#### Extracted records
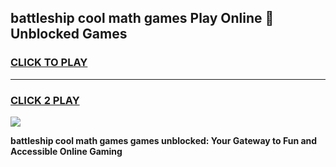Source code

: 
## battleship cool math games Play Online 👋 Unblocked Games
<h3>
<a href="https://news.freeplayer.one?title=battleship_cool_math_games&ref=17CMG">CLICK TO PLAY</a></h3>
<hr>

<h3>
<a href="https://news.freeplayer.one?title=battleship_cool_math_games&ref=17CMG">CLICK 2 PLAY</a>
  
</h3>

<a href="https://news.freeplayer.one?title=battleship_cool_math_games&ref=17CMG/"><img src="https://clearcache.store/games.png"></a>


**battleship cool math games games unblocked: Your Gateway to Fun and Accessible Online Gaming**
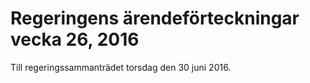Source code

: # Regeringens ärendeförteckningar vecka 26, 2016

Till regeringssammanträdet torsdag den 30 juni 2016.

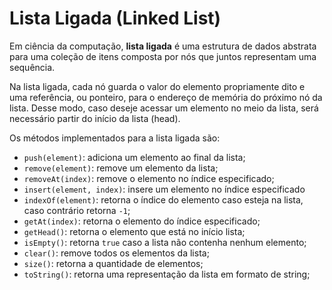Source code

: # Lista Ligada (Linked List)

Em ciência da computação, **lista ligada** é uma estrutura de dados abstrata para uma coleção de itens composta por nós que juntos representam uma sequência.

Na lista ligada, cada nó guarda o valor do elemento propriamente dito e uma referência, ou ponteiro, para o endereço de memória do próximo nó da lista. Desse modo, caso deseje acessar um elemento no meio da lista, será necessário partir do início da lista (head).

Os métodos implementados para a lista ligada são:

- `push(element)`: adiciona um elemento ao final da lista;
- `remove(element)`: remove um elemento da lista;
- `removeAt(index)`: remove o elemento no índice especificado;
- `insert(element, index)`: insere um elemento no índice especificado
- `indexOf(element)`: retorna o índice do elemento caso esteja na lista, caso contrário retorna `-1`;
- `getAt(index)`: retorna o elemento do índice especificado;
- `getHead()`: retorna o elemento que está no início lista;
- `isEmpty()`: retorna `true` caso a lista não contenha nenhum elemento;
- `clear()`: remove todos os elementos da lista;
- `size()`: retorna a quantidade de elementos;
- `toString()`: retorna uma representação da lista em formato de string;
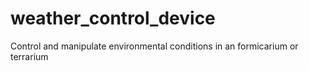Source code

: # weather_control_device
Control and manipulate environmental conditions in an formicarium or terrarium 
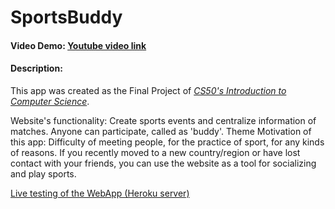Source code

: # SportsBuddy
#### Video Demo:  [Youtube video link](https://youtu.be/hkMPWurAIa8)
#### Description:
This app was created as the Final Project of *[CS50's Introduction to Computer Science](https://online-learning.harvard.edu/course/cs50-introduction-computer-science)*.

Website's functionality: Create sports events and centralize information of matches. Anyone can participate, called as 'buddy'.
Theme Motivation of this app: Difficulty of meeting people, for the practice of sport, for any kinds of reasons. If you recently moved to a new country/region or have lost contact with your friends, you can use the website as a tool for socializing and play sports.

[Live testing of the WebApp (Heroku server)](https://joao-sports-buddy.herokuapp.com/)

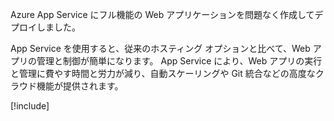 Azure App Service にフル機能の Web アプリケーションを問題なく作成してデプロイしました。

App Service を使用すると、従来のホスティング オプションと比べて、Web アプリの管理と制御が簡単になります。 App Service により、Web アプリの実行と管理に費やす時間と労力が減り、自動スケーリングや Git 統合などの高度なクラウド機能が提供されます。

[!include[](../../../includes/azure-sandbox-cleanup.md)]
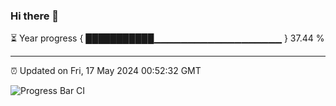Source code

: ### Hi there 👋

⏳ Year progress { ███████████▁▁▁▁▁▁▁▁▁▁▁▁▁▁▁▁▁▁▁ } 37.44 %

---

⏰ Updated on Fri, 17 May 2024 00:52:32 GMT

![Progress Bar CI](https://github.com/liununu/liununu/workflows/Progress%20Bar%20CI/badge.svg)
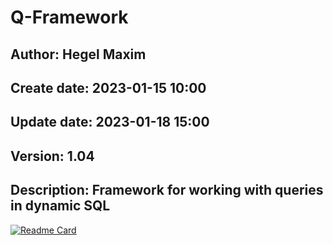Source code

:# Q-Framework

## Author:		   Hegel Maxim
## Create date: 2023-01-15 10:00
## Update date: 2023-01-18 15:00
## Version: 	   1.04
## Description: Framework for working with queries in dynamic SQL
[![Readme Card](https://github-readme-stats.vercel.app/api/pin/?username=anuraghazra&repo=github-readme-stats)](https://github.com/hegelmax/q-framework)
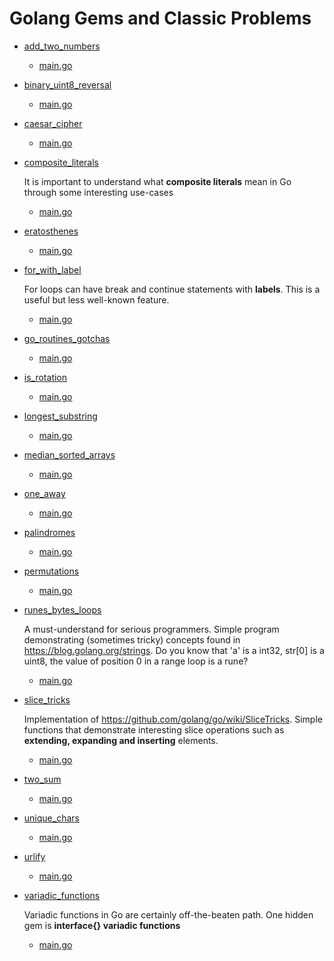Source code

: # Golang Gems and Classic Problems


 * [add_two_numbers](./add_two_numbers)
   * [main.go](./add_two_numbers/main.go)
 * [binary_uint8_reversal](./binary_uint8_reversal)
   * [main.go](./binary_uint8_reversal/main.go)
 * [caesar_cipher](./caesar_cipher)
   * [main.go](./caesar_cipher/main.go)
 * [composite_literals](./composite_literals)
    
    It is important to understand what **composite literals** mean in Go through some interesting use-cases
 
   * [main.go](./composite_literals/main.go)
 * [eratosthenes](./eratosthenes)
   * [main.go](./eratosthenes/main.go)
 * [for_with_label](./for_with_label)
    
    For loops can have break and continue statements with **labels**. This is a useful but less well-known feature.
 
   * [main.go](./for_with_label/main.go)
 * [go_routines_gotchas](./go_routines_gotchas)
   * [main.go](./go_routines_gotchas/main.go)
 * [is_rotation](./is_rotation)
   * [main.go](./is_rotation/main.go)
 * [longest_substring](./longest_substring)
   * [main.go](./longest_substring/main.go)
 * [median_sorted_arrays](./median_sorted_arrays)
   * [main.go](./median_sorted_arrays/main.go)
 * [one_away](./one_away)
   * [main.go](./one_away/main.go)
 * [palindromes](./palindromes)
   * [main.go](./palindromes/main.go)
 * [permutations](./permutations)
   * [main.go](./permutations/main.go)
 * [runes_bytes_loops](./runes_bytes_loops)
 
     A must-understand for serious programmers. Simple program demonstrating (sometimes tricky) concepts found in https://blog.golang.org/strings. Do you know that 'a' is a int32, str[0] is a uint8, the value of position 0 in a range loop is a rune? 

 
   * [main.go](./runes_bytes_loops/main.go)
 * [slice_tricks](./slice_tricks)
 
   Implementation of https://github.com/golang/go/wiki/SliceTricks. Simple functions that demonstrate interesting slice operations such as **extending, expanding and inserting** elements.
 
   * [main.go](./slice_tricks/main.go)
 * [two_sum](./two_sum)
   * [main.go](./two_sum/main.go)
 * [unique_chars](./unique_chars)
   * [main.go](./unique_chars/main.go)
 * [urlify](./urlify)
   * [main.go](./urlify/main.go)
 * [variadic_functions](./variadic_functions)
 
    Variadic functions in Go are certainly off-the-beaten path. One hidden gem is **interface{} variadic functions**
 
   * [main.go](./variadic_functions/main.go)
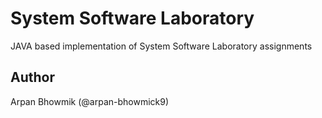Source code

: # System Software Laboratory

JAVA based implementation of System Software Laboratory assignments

## Author 

Arpan Bhowmik (@arpan-bhowmick9)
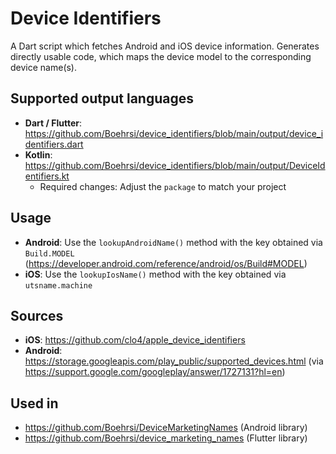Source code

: # Device Identifiers

A Dart script which fetches Android and iOS device information. Generates directly usable code, which maps the device model to the corresponding device name(s).

## Supported output languages

- **Dart / Flutter**: https://github.com/Boehrsi/device_identifiers/blob/main/output/device_identifiers.dart
- **Kotlin**: https://github.com/Boehrsi/device_identifiers/blob/main/output/DeviceIdentifiers.kt
  - Required changes: Adjust the `package` to match your project

## Usage
- **Android**: Use the `lookupAndroidName()` method with the key obtained via `Build.MODEL` (https://developer.android.com/reference/android/os/Build#MODEL)
- **iOS**: Use the `lookupIosName()` method with the key obtained via `utsname.machine`

## Sources

- **iOS**: https://github.com/clo4/apple_device_identifiers
- **Android**: https://storage.googleapis.com/play_public/supported_devices.html (via https://support.google.com/googleplay/answer/1727131?hl=en)

## Used in

- https://github.com/Boehrsi/DeviceMarketingNames (Android library)
- https://github.com/Boehrsi/device_marketing_names (Flutter library)
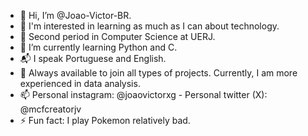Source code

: - 👋 Hi, I’m @Joao-Victor-BR.
- 👀 I'm interested in learning as much as I can about technology.
- 📖 Second period in Computer Science at UERJ.
- 🌱 I’m currently learning Python and C.
- 📬 I speak Portuguese and English.
- 💞️ Always available to join all types of projects. Currently, I am more experienced in data analysis.
- 📫 Personal instagram: @joaovictorxg - Personal twitter (X): @mcfcreatorjv
- ⚡ Fun fact: I play Pokemon relatively bad.

<!---
Joao-Victor-BR/Joao-Victor-BR is a ✨ special ✨ repository because its `README.md` (this file) appears on your GitHub profile.
You can click the Preview link to take a look at your changes.
--->
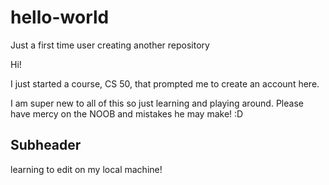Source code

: # hello-world
Just a first time user creating another repository 

Hi!

I just started a course, CS 50, that prompted me to create an account here. 

I am super new to all of this so just learning and playing around. Please have mercy on the NOOB and mistakes he may make! :D

## Subheader
learning to edit on my local machine!

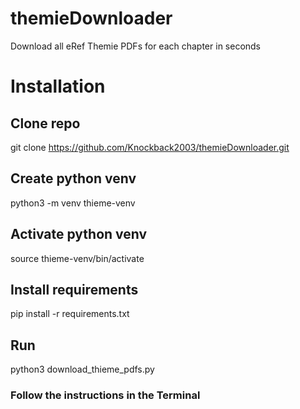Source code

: # themieDownloader
Download all eRef Themie PDFs for each chapter in seconds

# Installation

## Clone repo
git clone https://github.com/Knockback2003/themieDownloader.git

## Create python venv
python3 -m venv thieme-venv

## Activate python venv
source thieme-venv/bin/activate

## Install requirements
pip install -r requirements.txt

## Run
python3 download_thieme_pdfs.py

### Follow the instructions in the Terminal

#### TRY IT
All lines with the word "output" need to be copied from the data above.

#### SOLVED PROBLEM
## Supported output languages
- **Dart / Flutter**: https://github.com/Boehrsi/device_identifiers/blob/main/output/device_identifiers.dart
- **Kotlin**: https://github.com/Boehrsi/device_identifiers/blob/main/output/DeviceIdentifiers.kt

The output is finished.